What the task requires – Word for word, restate every record.

━━━ Records for this exercise ━━━

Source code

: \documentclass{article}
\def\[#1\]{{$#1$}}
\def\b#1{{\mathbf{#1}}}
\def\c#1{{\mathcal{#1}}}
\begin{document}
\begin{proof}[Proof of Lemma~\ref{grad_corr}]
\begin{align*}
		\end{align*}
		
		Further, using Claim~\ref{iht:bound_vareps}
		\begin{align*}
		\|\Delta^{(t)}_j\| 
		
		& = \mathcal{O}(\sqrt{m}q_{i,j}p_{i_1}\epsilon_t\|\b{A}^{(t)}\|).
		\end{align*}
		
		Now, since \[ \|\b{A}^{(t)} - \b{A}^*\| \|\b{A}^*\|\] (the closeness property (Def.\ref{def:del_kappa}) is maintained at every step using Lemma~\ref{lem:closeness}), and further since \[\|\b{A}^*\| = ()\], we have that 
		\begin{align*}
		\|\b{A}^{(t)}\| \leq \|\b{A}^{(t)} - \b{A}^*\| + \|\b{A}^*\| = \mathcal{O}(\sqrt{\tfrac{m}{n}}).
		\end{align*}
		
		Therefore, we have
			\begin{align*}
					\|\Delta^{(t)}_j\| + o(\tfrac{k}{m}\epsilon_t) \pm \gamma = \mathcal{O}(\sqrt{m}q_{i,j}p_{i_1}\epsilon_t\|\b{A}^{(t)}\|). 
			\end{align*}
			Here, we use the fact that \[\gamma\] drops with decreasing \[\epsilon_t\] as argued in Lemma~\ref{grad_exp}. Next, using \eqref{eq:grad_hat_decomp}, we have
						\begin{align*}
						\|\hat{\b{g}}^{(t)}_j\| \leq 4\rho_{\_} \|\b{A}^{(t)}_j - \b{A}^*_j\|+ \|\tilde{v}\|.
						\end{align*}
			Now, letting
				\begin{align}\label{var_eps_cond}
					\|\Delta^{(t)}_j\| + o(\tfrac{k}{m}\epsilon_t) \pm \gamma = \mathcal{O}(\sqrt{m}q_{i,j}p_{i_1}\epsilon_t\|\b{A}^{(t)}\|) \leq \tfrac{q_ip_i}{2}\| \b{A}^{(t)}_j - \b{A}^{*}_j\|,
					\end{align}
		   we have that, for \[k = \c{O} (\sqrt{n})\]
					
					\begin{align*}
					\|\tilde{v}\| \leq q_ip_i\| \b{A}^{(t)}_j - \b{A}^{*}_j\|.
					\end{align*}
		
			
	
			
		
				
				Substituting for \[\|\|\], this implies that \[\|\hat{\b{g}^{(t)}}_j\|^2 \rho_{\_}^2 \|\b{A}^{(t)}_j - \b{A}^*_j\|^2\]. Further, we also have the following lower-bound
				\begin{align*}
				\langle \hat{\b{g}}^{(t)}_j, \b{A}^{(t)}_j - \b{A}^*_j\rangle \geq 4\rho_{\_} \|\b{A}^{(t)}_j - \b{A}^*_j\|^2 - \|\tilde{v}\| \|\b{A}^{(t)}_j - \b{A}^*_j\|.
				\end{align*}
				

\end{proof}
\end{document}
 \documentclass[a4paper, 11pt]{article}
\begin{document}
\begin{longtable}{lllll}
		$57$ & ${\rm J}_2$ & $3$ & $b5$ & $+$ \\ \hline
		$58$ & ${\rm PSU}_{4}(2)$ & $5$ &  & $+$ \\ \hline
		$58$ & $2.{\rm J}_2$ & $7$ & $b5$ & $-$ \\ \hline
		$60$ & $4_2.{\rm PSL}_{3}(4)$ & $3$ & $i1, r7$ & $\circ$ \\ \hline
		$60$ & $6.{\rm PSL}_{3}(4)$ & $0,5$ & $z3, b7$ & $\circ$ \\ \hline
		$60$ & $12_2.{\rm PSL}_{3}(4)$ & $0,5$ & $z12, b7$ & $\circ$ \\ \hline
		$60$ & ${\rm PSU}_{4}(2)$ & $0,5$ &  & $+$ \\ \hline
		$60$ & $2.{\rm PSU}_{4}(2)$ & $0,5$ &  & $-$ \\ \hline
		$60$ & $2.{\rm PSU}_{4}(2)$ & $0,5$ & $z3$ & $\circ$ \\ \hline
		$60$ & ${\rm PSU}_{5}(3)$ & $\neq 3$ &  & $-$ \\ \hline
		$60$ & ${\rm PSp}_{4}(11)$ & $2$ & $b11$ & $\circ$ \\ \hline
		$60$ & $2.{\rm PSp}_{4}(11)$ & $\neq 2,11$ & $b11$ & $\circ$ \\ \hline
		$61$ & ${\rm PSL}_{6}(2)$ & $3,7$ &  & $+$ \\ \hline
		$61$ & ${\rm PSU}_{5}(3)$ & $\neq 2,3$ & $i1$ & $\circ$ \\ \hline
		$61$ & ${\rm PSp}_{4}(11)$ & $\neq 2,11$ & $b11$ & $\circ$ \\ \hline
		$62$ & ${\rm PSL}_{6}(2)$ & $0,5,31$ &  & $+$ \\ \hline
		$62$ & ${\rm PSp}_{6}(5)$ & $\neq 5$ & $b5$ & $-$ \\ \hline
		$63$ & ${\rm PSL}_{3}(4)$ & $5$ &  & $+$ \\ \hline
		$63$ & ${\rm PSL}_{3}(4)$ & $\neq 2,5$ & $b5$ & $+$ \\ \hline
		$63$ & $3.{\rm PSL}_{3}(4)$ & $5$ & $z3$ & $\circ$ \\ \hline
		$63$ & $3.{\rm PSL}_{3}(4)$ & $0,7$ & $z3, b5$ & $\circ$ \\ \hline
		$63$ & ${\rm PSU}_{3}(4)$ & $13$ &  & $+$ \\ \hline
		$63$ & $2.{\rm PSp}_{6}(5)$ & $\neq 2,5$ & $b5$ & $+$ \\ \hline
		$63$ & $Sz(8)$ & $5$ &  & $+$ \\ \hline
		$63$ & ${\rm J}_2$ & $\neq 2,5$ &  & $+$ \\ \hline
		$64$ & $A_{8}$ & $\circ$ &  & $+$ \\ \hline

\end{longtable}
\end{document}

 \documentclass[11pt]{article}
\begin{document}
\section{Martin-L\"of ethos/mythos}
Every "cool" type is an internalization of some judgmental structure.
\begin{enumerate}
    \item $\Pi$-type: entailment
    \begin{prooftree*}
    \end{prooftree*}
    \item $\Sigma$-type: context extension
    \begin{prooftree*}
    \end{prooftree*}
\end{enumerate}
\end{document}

━━━

Task answer –
Source code

: \documentclass{article}
\def\[#1\]{{$#1$}}
\def\b#1{{\mathbf{#1}}}
\def\c#1{{\mathcal{#1}}}
\begin{document}
\begin{proof}[Proof of Lemma~\ref{grad_corr}]
\begin{align*}
		\end{align*}
		
		Further, using Claim~\ref{iht:bound_vareps}
		\begin{align*}
		\|\Delta^{(t)}_j\| 
		
		& = \mathcal{O}(\sqrt{m}q_{i,j}p_{i_1}\epsilon_t\|\b{A}^{(t)}\|).
		\end{align*}
		
		Now, since \[ \|\b{A}^{(t)} - \b{A}^*\| \|\b{A}^*\|\] (the closeness property (Def.\ref{def:del_kappa}) is maintained at every step using Lemma~\ref{lem:closeness}), and further since \[\|\b{A}^*\| = ()\], we have that 
		\begin{align*}
		\|\b{A}^{(t)}\| \leq \|\b{A}^{(t)} - \b{A}^*\| + \|\b{A}^*\| = \mathcal{O}(\sqrt{\tfrac{m}{n}}).
		\end{align*}
		
		Therefore, we have
			\begin{align*}
					\|\Delta^{(t)}_j\| + o(\tfrac{k}{m}\epsilon_t) \pm \gamma = \mathcal{O}(\sqrt{m}q_{i,j}p_{i_1}\epsilon_t\|\b{A}^{(t)}\|). 
			\end{align*}
			Here, we use the fact that \[\gamma\] drops with decreasing \[\epsilon_t\] as argued in Lemma~\ref{grad_exp}. Next, using \eqref{eq:grad_hat_decomp}, we have
						\begin{align*}
						\|\hat{\b{g}}^{(t)}_j\| \leq 4\rho_{\_} \|\b{A}^{(t)}_j - \b{A}^*_j\|+ \|\tilde{v}\|.
						\end{align*}
			Now, letting
				\begin{align}\label{var_eps_cond}
					\|\Delta^{(t)}_j\| + o(\tfrac{k}{m}\epsilon_t) \pm \gamma = \mathcal{O}(\sqrt{m}q_{i,j}p_{i_1}\epsilon_t\|\b{A}^{(t)}\|) \leq \tfrac{q_ip_i}{2}\| \b{A}^{(t)}_j - \b{A}^{*}_j\|,
					\end{align}
		   we have that, for \[k = \c{O} (\sqrt{n})\]
					
					\begin{align*}
					\|\tilde{v}\| \leq q_ip_i\| \b{A}^{(t)}_j - \b{A}^{*}_j\|.
					\end{align*}
		
			
	
			
		
				
				Substituting for \[\|\|\], this implies that \[\|\hat{\b{g}^{(t)}}_j\|^2 \rho_{\_}^2 \|\b{A}^{(t)}_j - \b{A}^*_j\|^2\]. Further, we also have the following lower-bound
				\begin{align*}
				\langle \hat{\b{g}}^{(t)}_j, \b{A}^{(t)}_j - \b{A}^*_j\rangle \geq 4\rho_{\_} \|\b{A}^{(t)}_j - \b{A}^*_j\|^2 - \|\tilde{v}\| \|\b{A}^{(t)}_j - \b{A}^*_j\|.
				\end{align*}
				

\end{proof}
\end{document}
 \documentclass[a4paper, 11pt]{article}
\begin{document}
\begin{longtable}{lllll}
		$57$ & ${\rm J}_2$ & $3$ & $b5$ & $+$ \\ \hline
		$58$ & ${\rm PSU}_{4}(2)$ & $5$ &  & $+$ \\ \hline
		$58$ & $2.{\rm J}_2$ & $7$ & $b5$ & $-$ \\ \hline
		$60$ & $4_2.{\rm PSL}_{3}(4)$ & $3$ & $i1, r7$ & $\circ$ \\ \hline
		$60$ & $6.{\rm PSL}_{3}(4)$ & $0,5$ & $z3, b7$ & $\circ$ \\ \hline
		$60$ & $12_2.{\rm PSL}_{3}(4)$ & $0,5$ & $z12, b7$ & $\circ$ \\ \hline
		$60$ & ${\rm PSU}_{4}(2)$ & $0,5$ &  & $+$ \\ \hline
		$60$ & $2.{\rm PSU}_{4}(2)$ & $0,5$ &  & $-$ \\ \hline
		$60$ & $2.{\rm PSU}_{4}(2)$ & $0,5$ & $z3$ & $\circ$ \\ \hline
		$60$ & ${\rm PSU}_{5}(3)$ & $\neq 3$ &  & $-$ \\ \hline
		$60$ & ${\rm PSp}_{4}(11)$ & $2$ & $b11$ & $\circ$ \\ \hline
		$60$ & $2.{\rm PSp}_{4}(11)$ & $\neq 2,11$ & $b11$ & $\circ$ \\ \hline
		$61$ & ${\rm PSL}_{6}(2)$ & $3,7$ &  & $+$ \\ \hline
		$61$ & ${\rm PSU}_{5}(3)$ & $\neq 2,3$ & $i1$ & $\circ$ \\ \hline
		$61$ & ${\rm PSp}_{4}(11)$ & $\neq 2,11$ & $b11$ & $\circ$ \\ \hline
		$62$ & ${\rm PSL}_{6}(2)$ & $0,5,31$ &  & $+$ \\ \hline
		$62$ & ${\rm PSp}_{6}(5)$ & $\neq 5$ & $b5$ & $-$ \\ \hline
		$63$ & ${\rm PSL}_{3}(4)$ & $5$ &  & $+$ \\ \hline
		$63$ & ${\rm PSL}_{3}(4)$ & $\neq 2,5$ & $b5$ & $+$ \\ \hline
		$63$ & $3.{\rm PSL}_{3}(4)$ & $5$ & $z3$ & $\circ$ \\ \hline
		$63$ & $3.{\rm PSL}_{3}(4)$ & $0,7$ & $z3, b5$ & $\circ$ \\ \hline
		$63$ & ${\rm PSU}_{3}(4)$ & $13$ &  & $+$ \\ \hline
		$63$ & $2.{\rm PSp}_{6}(5)$ & $\neq 2,5$ & $b5$ & $+$ \\ \hline
		$63$ & $Sz(8)$ & $5$ &  & $+$ \\ \hline
		$63$ & ${\rm J}_2$ & $\neq 2,5$ &  & $+$ \\ \hline
		$64$ & $A_{8}$ & $\circ$ &  & $+$ \\ \hline

\end{longtable}
\end{document}

 \documentclass[11pt]{article}
\begin{document}
\section{Martin-L\"of ethos/mythos}
Every "cool" type is an internalization of some judgmental structure.
\begin{enumerate}
    \item $\Pi$-type: entailment
    \begin{prooftree*}
    \end{prooftree*}
    \item $\Sigma$-type: context extension
    \begin{prooftree*}
    \end{prooftree*}
\end{enumerate}
\end{document}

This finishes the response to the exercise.